Assigned task:
Report each line from the entries in which "response" can be found.
---
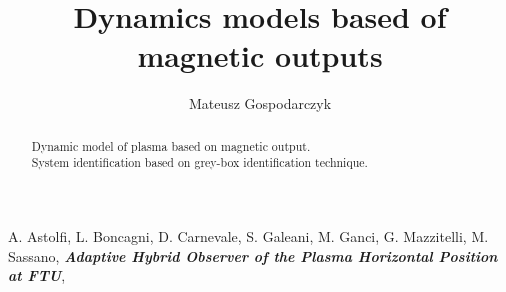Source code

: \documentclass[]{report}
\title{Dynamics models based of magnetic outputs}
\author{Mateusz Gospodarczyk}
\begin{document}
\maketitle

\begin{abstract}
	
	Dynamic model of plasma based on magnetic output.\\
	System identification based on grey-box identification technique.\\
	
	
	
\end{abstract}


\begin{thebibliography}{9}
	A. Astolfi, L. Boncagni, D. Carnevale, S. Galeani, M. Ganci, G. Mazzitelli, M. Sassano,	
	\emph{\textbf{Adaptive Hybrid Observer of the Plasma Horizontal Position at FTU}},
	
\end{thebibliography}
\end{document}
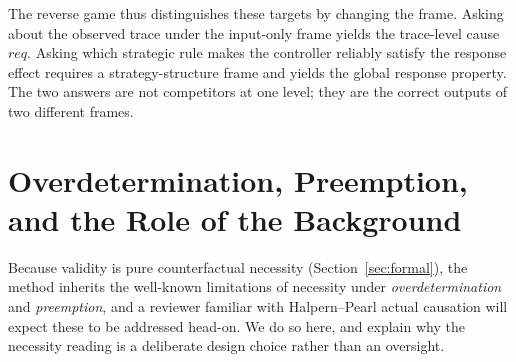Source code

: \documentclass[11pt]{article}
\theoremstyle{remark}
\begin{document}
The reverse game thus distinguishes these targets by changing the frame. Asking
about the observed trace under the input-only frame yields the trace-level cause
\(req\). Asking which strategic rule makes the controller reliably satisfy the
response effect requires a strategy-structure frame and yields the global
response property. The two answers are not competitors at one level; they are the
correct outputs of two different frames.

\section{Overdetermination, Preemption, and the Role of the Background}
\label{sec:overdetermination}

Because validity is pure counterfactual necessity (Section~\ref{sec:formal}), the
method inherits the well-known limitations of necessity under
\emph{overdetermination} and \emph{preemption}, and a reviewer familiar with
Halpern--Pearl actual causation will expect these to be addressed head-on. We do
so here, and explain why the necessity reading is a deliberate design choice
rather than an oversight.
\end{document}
---
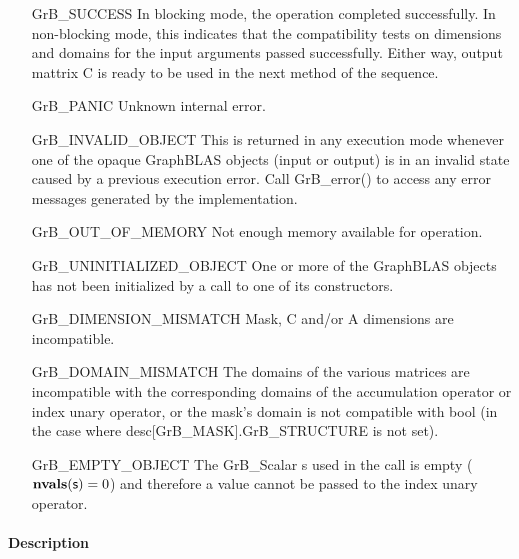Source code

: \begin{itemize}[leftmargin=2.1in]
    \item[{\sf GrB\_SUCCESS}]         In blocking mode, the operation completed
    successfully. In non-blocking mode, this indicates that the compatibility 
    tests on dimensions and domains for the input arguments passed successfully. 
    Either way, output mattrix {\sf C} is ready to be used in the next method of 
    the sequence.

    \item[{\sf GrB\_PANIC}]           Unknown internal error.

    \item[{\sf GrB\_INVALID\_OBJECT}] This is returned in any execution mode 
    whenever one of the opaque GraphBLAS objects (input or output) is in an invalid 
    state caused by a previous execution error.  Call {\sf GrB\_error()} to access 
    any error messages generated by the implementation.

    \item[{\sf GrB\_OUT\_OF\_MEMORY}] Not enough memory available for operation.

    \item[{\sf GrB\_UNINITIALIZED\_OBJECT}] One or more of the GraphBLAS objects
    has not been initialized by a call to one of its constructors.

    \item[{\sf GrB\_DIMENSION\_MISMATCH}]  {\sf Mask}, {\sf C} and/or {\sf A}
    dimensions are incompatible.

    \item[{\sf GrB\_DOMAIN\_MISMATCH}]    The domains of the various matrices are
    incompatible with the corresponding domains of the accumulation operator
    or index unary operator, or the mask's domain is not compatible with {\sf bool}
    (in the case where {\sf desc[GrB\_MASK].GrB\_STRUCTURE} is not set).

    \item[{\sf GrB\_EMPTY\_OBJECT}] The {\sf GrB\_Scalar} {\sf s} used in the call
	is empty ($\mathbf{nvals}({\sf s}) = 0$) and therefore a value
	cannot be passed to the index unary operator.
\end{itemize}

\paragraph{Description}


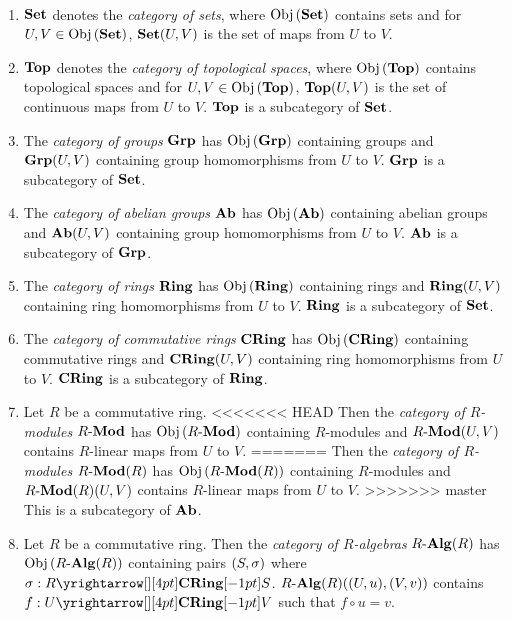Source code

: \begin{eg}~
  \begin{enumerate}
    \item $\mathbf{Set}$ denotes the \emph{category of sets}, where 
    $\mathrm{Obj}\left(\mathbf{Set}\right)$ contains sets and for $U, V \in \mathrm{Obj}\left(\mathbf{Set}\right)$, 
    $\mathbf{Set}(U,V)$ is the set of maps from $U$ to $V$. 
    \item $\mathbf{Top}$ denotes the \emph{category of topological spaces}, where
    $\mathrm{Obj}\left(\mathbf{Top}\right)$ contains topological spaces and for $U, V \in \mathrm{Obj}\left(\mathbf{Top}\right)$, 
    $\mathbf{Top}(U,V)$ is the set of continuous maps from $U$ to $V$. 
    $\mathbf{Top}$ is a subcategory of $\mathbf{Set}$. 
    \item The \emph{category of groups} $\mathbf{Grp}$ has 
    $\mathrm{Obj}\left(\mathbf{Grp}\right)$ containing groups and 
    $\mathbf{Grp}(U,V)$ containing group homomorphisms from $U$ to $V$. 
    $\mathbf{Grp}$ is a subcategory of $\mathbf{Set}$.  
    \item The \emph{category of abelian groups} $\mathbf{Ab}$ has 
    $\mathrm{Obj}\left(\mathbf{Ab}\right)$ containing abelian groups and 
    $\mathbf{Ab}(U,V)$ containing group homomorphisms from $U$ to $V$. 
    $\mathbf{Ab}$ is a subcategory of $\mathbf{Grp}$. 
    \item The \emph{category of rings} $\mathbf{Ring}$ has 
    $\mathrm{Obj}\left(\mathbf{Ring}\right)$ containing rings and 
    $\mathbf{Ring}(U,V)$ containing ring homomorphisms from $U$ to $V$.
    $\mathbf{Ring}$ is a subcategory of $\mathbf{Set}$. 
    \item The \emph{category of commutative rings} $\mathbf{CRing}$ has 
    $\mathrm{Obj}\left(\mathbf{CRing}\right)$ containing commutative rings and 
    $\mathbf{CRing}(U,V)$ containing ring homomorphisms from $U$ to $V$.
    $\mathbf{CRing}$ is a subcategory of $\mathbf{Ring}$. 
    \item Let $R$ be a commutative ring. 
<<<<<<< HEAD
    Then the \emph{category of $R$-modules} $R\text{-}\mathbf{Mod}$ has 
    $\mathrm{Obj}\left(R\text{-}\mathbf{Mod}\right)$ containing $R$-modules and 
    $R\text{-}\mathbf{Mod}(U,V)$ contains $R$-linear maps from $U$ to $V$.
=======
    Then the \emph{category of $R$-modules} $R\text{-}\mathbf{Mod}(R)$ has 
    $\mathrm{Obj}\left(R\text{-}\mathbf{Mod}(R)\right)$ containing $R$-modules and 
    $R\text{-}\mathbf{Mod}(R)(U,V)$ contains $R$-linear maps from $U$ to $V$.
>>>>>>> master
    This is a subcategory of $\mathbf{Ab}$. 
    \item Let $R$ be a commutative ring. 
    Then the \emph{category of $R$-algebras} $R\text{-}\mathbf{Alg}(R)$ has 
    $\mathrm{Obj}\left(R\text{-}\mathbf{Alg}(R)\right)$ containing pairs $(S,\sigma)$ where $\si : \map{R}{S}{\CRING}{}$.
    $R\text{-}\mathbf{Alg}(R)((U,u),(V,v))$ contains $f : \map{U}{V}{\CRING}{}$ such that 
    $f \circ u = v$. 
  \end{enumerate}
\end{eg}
---
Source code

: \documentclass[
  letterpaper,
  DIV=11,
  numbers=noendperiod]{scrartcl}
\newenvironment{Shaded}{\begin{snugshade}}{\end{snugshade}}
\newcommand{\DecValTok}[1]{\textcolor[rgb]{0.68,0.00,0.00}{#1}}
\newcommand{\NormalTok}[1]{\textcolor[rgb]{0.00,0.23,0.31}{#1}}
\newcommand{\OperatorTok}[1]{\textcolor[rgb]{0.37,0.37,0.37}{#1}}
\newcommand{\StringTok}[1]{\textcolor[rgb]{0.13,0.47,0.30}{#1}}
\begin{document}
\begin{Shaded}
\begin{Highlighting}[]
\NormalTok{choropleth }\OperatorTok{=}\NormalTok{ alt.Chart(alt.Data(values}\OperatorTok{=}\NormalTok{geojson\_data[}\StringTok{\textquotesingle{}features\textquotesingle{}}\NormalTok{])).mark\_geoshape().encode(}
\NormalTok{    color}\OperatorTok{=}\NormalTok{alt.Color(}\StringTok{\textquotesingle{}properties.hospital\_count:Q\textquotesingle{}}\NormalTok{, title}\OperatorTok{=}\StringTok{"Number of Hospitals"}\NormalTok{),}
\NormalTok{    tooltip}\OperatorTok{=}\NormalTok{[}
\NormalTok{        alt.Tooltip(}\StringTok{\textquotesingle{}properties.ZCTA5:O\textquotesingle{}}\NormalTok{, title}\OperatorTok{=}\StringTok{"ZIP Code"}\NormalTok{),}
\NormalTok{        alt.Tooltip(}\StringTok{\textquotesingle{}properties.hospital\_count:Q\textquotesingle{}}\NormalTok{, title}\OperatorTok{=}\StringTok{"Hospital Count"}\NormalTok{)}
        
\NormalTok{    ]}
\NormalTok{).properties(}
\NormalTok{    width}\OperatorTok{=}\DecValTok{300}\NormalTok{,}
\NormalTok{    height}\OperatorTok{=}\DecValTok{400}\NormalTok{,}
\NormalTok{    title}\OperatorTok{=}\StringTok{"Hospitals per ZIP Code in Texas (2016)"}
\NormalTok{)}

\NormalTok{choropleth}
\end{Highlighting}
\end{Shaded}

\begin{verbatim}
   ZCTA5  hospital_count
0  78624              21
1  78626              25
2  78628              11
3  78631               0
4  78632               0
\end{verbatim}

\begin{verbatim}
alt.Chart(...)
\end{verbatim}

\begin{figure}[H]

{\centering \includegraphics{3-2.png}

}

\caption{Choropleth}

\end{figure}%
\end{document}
---
Problem solution:
response effect requires a strategy-structure frame and yields the global
response property. The two answers are not competitors at one level; they are the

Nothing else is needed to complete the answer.